Depository Trust & Clearing Corporation (DTCC) will integrate Chainlink’s unified data standard into its infrastructure to expand tokenized collateral management capabilities.

DTCC, the world’s largest post-trade infrastructure operator, announced a partnership with Chainlink aimed at enabling collateral management across both traditional financial markets and blockchains in near real-time.

The company will integrate Chainlink Runtime Environment (CRE) infrastructure and Chainlink’s unified data standard into its Collateral AppChain network, a platform designed to manage collateral for securities, derivatives, and repo transactions. The project aims to transition collateral movement to a 24/7 operating model while reducing delays in asset transfers between market participants. The platform is expected to launch in Q4 2026.

The new system will automatically synchronize asset pricing, collateral valuation, margin requirements, and fund movements almost in real time. According to DTCC, the platform is intended to serve as shared infrastructure for banks, brokers, custodians, tri-party agents, and clearing organizations.

Nadine Chakar, Global Head of DTCC Digital Assets, stated that distributed ledger technology (DLT) and tokenization could significantly improve collateral mobility and capital efficiency. According to her, the integration with Chainlink will create a unified on-chain environment for transmitting data related to asset pricing, collateral valuation, and collateral agreement parameters.

Chainlink Co-Founder Sergey Nazarov described collateral management as “the killer app that traditional finance has been waiting for.” According to him, CRE will enable the secure automation of collateral valuation, margin calculations, collateral optimization, and post-trade operations.

The DTCC initiative comes amid rapidly growing institutional interest in collateral tokenization. According to research conducted by Nasdaq and ValueExchange, more than half of global financial firms expect to begin working with tokenized collateral by the end of 2026.

The study found that the average financial institution currently manages approximately $74 billion in collateral, with roughly 25% of that amount effectively locked due to operational delays, reserve requirements, and inefficient processes. Analysts estimate that major banks could generate up to an additional $346 million annually through more efficient collateral utilization enabled by tokenization.

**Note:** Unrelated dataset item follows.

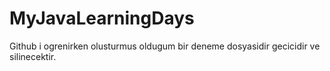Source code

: # MyJavaLearningDays
Github i ogrenirken olusturmus oldugum bir deneme dosyasidir gecicidir ve silinecektir.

The report also highlighted manual processing as one of the key weaknesses of the current system. More than 70% of market participants reportedly experience daily issues related to collateral transfers and settlement reconciliation. Tokenization is expected to:

  • reduce failed trades by approximately 13%;
  • lower operational costs by nearly 12%;
  • decrease excess collateral reserves by 11.6%.

At the same time, regulators in the United States and Europe are adapting financial infrastructure to accommodate tokenized assets:

  1. The European Central Bank (ECB) planned to begin accepting tokenized securities as collateral starting in March 2026.
  2. In December 2025, the U.S. Commodity Futures Trading Commission (CFTC) approved the use of digital assets as margin collateral for futures brokerage clients in the United States.

DTCC previously introduced Collateral AppChain as part of its Great Collateral Experiment initiative. Moreover, throughout 2025, Standard Chartered and OKX, with support from Franklin Templeton and Brevan Howard, worked on solutions enabling institutional firms to use digital assets and tokenized money market funds as collateral for over-the-counter trading.